К тому же гитлеровцы почему-то были убеждены: если у человека есть паспорт, то его владелец не принадлежал Красной Армии и, соответственно, не воевал. У Гукова паспорт был. Он вырвал из него страницу со штампом прописки и, используя то же неведение гитлеровцев в отношении правил нашего паспортного режима, при необходимости мог называть любое место своего жительства.
Конечно, гестапо вскоре исправило ошибку собственной пропаганды, искоренило подобную наивность солдат и офицеров вермахта, но в первые дни оккупации она позволяла подпольщикам почти беспрепятственно перемещаться по району.
На пути в Полоцк Гуков прошел многие деревни Сестринского сельсовета, где исподволь интересовался обстановкой в Полоцке. К сожалению, он так никого и не встретил из соратников по отряду, но у знакомых учителей выяснял о тех, кто остался в Полоцке: как они ведут себя при оккупантах.
Так, он выяснил, что заместителем бургомистра города является бывший заведующий полоцким районо Степан Васильевич Суховей. Представление Гукова об этом человеке никак не вязалось с тем, что он стал служить немцам. Бывший капитан пограничных войск, участник финской кампании, С. В. Суховей по возрасту вышел в запас и занимался перед войной сугубо гражданской деятельностью, где всегда проявлял принципиальность и честность.
Павел Ермолаевич решил непременно повидаться с Суховеем и встретился с ним не в его новом рабочем кабинете, а в толпе на базаре.
Степан Васильевич поздоровался с Гуковым радушно и лукаво усмехаясь, стал обрисовывать обстановку в городе, как бы случайно упоминая тех оставшихся в Полоцке товарищей, кому Гуков мог доверять. Было понятно, что Суховей занимает свой нынешний пост по специальному заданию, но, к сожалению, он намекнул на то, что никакой связи с руководством пока что не имеет. Он предупредил Гукова об опасности посещения старой квартиры, которую разгромили гестаповцы по доносу предателя, и посоветовал ему остановиться в семье бывшего директора школы Палашенко.

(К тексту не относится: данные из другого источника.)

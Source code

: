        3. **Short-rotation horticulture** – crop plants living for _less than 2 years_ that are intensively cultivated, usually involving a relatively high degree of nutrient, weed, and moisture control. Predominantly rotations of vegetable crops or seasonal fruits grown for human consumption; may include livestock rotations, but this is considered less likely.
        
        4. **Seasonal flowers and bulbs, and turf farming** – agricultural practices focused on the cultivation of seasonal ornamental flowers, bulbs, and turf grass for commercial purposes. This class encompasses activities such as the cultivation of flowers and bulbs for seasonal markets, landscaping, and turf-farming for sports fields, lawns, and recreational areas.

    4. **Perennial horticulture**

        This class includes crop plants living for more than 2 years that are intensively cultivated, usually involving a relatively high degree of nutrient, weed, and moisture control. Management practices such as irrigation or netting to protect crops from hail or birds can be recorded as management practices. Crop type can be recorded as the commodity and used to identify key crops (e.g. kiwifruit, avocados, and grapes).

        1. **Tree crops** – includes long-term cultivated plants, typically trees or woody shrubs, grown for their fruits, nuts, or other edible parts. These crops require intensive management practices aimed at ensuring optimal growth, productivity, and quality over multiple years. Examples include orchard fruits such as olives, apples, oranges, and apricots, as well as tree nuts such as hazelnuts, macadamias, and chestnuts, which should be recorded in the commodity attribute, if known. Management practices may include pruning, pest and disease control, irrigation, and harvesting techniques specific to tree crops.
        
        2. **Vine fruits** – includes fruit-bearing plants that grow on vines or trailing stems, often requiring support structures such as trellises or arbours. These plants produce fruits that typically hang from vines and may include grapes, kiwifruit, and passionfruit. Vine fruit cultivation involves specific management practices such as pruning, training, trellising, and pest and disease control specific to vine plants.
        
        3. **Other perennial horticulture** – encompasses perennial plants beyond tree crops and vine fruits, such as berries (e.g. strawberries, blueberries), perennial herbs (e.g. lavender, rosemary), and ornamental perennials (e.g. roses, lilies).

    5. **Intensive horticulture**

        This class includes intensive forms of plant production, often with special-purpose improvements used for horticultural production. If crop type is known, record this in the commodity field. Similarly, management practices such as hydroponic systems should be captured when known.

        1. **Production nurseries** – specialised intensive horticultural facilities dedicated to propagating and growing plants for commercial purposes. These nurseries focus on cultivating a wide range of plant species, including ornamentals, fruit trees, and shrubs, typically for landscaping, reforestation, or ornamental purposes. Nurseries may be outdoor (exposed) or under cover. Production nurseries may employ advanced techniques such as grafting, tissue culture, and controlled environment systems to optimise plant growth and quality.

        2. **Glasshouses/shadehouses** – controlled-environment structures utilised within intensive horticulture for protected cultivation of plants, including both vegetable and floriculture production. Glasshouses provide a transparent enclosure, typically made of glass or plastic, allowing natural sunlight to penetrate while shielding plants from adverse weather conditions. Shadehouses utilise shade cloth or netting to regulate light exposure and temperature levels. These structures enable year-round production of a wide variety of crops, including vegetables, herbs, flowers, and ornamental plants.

Проинформированный Суховеем, Гуков принялся разыскивать оставшихся в городе коммунистов Федора Лаевского, Ивана Клепикова, Григория Вуятича. Так организовалась первая пятерка городского подполья. В целях конспирации каждый получил псевдоним: Гуков — «Гром», Суховей — «Дядя», Лаевскнй — «Охотник», Клепиков — «Весельчак», Вуятич — «Лев».
Вскоре подпольщикам удалось найти и ложную конспиративную квартиру, в которой проживали бывший железнодорожник, не пожелавший пойти на службу к оккупантам, и его жена Настя. Настя для того, чтобы прокормить семью, вынуждена была заниматься перепродажей вещей на полоцком рынке. «Специфика» ее занятий давала возможность заочно «познакомиться» со многими гестаповцами и полицаями, прислушиваться к их разговорам, предупреждать подпольщиков о предстоящих облавах и других опасностях.
Первое заседание пятерки было посвящено обсуждению обстановки, планам будущих действии и попыткам восстановить связь с подпольным партийным руководством.
Отметив, что по доносам предателей были схвачены и расстреляны многие оставшиеся в городе коммунисты, Гуков как руководитель пятерки потребовал от ее членов соблюдения строжайшей конспирации, особенно при наборе в организацию новых членов. Система, по которой каждый подпольщик знал только ближайшего соратника, в дальнейшем не однажды оправдывала себя.